La gira no llegó muy lejos. Y del plan original de recorrer Colombia,
Venezuela y Centro América, ahora aparece este nuevo testimonio (ver
recuadro).
Las cartas
"Doña vieja currutaca", o simplemente "Viejita". Celedonio Palacios no era
exactamente un poeta, pero sí era cariñoso. Pero eso sólo es el principio
de cartas que iban mucho más allá de los afectos. "En el Apolo y el Real
hemos estado un poco mal de entradas. La lluvia nos echó a perder la
vespertina", dice Celedonio en una de las cinco carillas que escribe a
mano el 13 de junio de 1935. Antes, en apretadas dos carillas a máquina,
el 10 de junio adelanta que ha visto cómo se está preparando la gente para
un recibimiento grandioso para la llegada de Gardel. Pero también es duro:
"el asunto de Gardel en Bogotá se había puesto medio peliagudo, pues los
empresarios aquí son unas verdaderas mulas y tontos", dice exasperado
porque tuvo demoras en los acuerdos. En la siguiente, otra vez a máquina,
fechada el 19 de junio, Palacios celebra: "Anoche Gardel en el teatro
Apolo, trabajó por primera vez. Había más de 3 mil personas oyéndolo. Fue
un exitazo rotundo". Ya para el 21 de junio y habiendo tenido que hacer de
casi secretario de Gardel, ya estaba menos contento. En una de las cinco
carillas lo deja ver: "Hay que zafarse de Carlitos y su compañía. En este
momento que te escribo lo tengo al lado mío, dándome la lata, pues
conociéndolo de cerca, es el hombre más divertido y más ingenuo que uno
pueda darse cuenta". Entre indicaciones varias y detallando las siguientes
escalas de la "jira", dice, "no sé si me voy a embarcar con él".
LA EXPOSICIÓN Y SU DUEÑO
LOS RESTOS
El 27 de junio doña Diana de Palacios recibió un sobre de la línea aérea
SCADTA con las pertenencias de su marido que no sucumbieron en el
accidente de Medellín: un llavero, una cédula de identidad, billetes
quemados (en total eran 120 dólares), una lapicera regalada por Gardel con
el nombre C. Palacios inscrito sobre la madera; una boquilla y una lima.

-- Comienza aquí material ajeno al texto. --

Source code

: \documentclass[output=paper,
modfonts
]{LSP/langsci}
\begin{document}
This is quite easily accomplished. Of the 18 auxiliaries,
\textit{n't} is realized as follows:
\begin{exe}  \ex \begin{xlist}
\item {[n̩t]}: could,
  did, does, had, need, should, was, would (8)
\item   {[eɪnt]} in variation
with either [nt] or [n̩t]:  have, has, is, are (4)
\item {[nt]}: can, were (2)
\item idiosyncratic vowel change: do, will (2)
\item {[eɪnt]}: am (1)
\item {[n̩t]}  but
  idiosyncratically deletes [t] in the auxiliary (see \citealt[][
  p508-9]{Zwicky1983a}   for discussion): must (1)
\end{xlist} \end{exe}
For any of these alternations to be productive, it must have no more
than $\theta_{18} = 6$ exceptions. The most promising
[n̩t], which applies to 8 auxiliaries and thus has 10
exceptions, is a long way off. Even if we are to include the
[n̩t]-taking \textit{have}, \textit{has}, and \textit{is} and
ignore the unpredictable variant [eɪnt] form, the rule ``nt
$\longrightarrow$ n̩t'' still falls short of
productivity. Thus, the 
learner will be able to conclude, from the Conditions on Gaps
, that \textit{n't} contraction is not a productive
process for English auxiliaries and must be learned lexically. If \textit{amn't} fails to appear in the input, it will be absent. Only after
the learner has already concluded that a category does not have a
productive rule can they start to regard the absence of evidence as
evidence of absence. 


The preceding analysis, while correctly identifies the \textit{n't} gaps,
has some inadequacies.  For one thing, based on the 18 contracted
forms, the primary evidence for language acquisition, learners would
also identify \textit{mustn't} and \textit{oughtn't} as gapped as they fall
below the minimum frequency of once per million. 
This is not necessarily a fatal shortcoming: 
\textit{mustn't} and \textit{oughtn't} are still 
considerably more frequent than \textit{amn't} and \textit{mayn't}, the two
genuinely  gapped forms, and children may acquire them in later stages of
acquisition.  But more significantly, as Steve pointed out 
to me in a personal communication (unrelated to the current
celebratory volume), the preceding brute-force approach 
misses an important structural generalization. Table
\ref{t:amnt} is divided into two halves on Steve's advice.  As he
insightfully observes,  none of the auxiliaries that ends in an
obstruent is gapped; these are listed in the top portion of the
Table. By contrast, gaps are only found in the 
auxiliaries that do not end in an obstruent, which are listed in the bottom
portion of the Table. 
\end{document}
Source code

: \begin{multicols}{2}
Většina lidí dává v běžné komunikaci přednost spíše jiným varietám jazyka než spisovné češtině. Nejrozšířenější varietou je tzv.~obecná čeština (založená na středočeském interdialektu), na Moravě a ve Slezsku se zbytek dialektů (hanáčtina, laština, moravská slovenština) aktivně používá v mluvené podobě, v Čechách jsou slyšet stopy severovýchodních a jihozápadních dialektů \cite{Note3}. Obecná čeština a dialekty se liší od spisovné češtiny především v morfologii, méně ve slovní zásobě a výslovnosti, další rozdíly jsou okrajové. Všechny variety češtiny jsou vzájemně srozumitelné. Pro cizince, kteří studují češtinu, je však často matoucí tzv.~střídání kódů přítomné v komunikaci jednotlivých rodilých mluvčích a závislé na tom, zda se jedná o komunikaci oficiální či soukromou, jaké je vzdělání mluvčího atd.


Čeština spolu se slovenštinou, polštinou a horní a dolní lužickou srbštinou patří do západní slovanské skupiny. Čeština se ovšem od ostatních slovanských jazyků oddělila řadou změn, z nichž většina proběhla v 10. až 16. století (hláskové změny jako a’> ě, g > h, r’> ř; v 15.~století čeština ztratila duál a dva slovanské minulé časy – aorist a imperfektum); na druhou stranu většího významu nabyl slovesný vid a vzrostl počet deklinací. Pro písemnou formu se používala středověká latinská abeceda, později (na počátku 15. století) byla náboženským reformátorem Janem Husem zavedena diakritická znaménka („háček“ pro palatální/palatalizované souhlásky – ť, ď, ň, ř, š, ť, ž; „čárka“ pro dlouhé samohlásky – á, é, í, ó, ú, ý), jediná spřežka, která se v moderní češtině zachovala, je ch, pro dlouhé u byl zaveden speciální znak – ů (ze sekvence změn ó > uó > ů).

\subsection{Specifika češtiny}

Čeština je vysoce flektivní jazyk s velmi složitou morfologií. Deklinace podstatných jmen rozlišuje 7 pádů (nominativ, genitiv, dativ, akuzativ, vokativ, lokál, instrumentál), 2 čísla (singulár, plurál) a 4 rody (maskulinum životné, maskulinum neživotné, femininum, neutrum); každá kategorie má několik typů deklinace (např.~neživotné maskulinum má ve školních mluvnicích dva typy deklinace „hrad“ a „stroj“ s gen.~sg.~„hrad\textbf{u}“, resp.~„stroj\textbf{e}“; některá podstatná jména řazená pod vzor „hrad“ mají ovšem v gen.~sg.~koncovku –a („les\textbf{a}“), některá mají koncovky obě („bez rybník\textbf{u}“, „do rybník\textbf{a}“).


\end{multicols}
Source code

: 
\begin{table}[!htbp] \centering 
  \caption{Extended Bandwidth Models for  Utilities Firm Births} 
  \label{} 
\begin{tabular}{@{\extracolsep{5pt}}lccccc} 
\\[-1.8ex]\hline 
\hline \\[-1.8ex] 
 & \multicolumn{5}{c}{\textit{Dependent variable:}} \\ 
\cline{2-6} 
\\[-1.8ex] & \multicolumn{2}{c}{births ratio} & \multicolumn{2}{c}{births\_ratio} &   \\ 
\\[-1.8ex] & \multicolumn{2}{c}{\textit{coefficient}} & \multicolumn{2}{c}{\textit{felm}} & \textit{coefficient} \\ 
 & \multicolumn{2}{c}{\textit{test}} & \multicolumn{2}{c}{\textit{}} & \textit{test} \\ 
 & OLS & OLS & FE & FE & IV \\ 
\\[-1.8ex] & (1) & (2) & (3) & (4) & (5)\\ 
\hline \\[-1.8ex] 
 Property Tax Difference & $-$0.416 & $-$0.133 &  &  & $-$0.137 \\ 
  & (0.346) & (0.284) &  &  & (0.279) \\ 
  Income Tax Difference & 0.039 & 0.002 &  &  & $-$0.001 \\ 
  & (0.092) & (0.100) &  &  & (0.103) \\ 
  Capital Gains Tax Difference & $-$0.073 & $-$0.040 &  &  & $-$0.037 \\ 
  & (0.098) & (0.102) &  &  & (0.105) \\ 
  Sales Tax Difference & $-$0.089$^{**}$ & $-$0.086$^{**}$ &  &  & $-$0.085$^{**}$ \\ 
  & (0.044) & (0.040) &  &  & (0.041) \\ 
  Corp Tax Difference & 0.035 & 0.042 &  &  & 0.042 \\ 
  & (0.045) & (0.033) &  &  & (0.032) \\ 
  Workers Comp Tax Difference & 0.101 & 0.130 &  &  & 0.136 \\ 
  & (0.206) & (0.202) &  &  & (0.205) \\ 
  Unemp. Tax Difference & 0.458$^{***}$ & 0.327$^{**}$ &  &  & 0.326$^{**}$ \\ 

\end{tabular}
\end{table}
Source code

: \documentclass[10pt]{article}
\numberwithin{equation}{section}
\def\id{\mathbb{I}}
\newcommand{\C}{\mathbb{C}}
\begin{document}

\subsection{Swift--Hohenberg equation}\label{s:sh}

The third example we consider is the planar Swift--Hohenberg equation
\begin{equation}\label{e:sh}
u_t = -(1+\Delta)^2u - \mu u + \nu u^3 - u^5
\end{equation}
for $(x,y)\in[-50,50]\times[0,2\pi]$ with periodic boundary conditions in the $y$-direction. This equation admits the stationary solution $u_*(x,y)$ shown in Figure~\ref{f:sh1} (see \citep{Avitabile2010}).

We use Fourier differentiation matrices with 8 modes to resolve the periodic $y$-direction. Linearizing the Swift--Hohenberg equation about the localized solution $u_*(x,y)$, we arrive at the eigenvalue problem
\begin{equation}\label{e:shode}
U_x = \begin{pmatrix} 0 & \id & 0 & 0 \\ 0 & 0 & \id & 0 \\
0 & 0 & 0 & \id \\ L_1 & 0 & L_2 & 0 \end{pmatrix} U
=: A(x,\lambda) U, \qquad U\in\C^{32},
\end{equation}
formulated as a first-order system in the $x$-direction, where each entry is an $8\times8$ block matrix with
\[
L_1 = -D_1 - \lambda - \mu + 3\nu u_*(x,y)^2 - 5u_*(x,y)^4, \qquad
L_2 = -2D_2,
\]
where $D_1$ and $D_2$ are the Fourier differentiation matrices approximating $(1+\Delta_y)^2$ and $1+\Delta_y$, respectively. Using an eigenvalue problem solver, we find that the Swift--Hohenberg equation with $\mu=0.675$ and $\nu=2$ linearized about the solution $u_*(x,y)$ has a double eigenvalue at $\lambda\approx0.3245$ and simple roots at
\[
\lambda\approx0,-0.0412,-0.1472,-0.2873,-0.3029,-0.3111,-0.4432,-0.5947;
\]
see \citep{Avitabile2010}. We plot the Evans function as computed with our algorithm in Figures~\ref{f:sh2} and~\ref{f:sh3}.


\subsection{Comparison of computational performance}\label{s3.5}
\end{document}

Todos estos artículos, más el telegrama en el que Gardel le confirma a
Palacios que trabajará con él en Colombia, serán parte también de la
muestra del próximo jueves 23 de septiembre en San Carlos de Apoquindo.
JORGE SILVA
Es el Jefe de Deportes del Club Deportivo de la Universidad Católica. Su
mamá, Dora Bórquez, trabajó en la Casa Eka, donde conoció a Diana de
Palacios, que era diseñadora de modas, y que se vino a Chile después de
quedar viuda. Su tragedia la sumió en estado de depresión tan profunda que
caía en estados de ausencias. En esa época Dora y Diana se hicieron amigas
e, incluso, Diana se convirtió en la madrina de su hijo, Jorge. Tras la
muerte de su madre él se quedó con estas cartas que sólo han visto la luz
una vez antes: un tío las mostró en un club de rotarios en 1986.